* Task to carry out *
Copy each line below in which the word "many" occurs.

* Excerpted records *

········

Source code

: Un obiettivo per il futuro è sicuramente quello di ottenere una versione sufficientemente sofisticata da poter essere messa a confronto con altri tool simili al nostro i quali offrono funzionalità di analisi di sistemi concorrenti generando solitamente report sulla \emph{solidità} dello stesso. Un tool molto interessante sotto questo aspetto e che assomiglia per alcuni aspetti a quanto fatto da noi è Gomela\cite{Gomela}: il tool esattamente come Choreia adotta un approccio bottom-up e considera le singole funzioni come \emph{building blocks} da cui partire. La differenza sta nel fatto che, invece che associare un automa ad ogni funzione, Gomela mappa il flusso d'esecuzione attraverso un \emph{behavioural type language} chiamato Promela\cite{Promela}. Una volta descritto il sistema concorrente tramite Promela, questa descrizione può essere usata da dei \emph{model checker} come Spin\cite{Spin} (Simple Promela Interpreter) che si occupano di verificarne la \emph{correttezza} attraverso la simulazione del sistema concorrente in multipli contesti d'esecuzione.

········

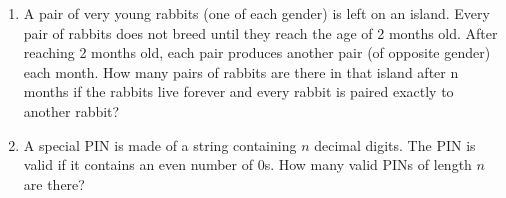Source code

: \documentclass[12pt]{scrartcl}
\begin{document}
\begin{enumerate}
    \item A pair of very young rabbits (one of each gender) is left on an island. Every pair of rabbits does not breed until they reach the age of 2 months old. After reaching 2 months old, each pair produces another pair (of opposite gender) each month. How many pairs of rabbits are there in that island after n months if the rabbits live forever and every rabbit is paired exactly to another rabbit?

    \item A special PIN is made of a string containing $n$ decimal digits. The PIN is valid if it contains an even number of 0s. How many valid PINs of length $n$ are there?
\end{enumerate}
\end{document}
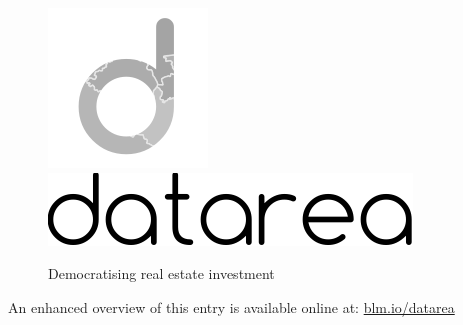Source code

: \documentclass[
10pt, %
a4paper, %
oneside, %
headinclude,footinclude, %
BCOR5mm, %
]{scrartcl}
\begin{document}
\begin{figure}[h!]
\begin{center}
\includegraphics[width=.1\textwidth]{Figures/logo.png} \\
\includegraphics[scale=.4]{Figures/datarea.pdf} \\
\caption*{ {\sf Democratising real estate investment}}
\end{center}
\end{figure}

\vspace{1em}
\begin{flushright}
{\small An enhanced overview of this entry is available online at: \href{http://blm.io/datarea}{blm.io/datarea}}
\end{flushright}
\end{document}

········

* Result for this exercise *
    \item A pair of very young rabbits (one of each gender) is left on an island. Every pair of rabbits does not breed until they reach the age of 2 months old. After reaching 2 months old, each pair produces another pair (of opposite gender) each month. How many pairs of rabbits are there in that island after n months if the rabbits live forever and every rabbit is paired exactly to another rabbit?
    \item A special PIN is made of a string containing $n$ decimal digits. The PIN is valid if it contains an even number of 0s. How many valid PINs of length $n$ are there?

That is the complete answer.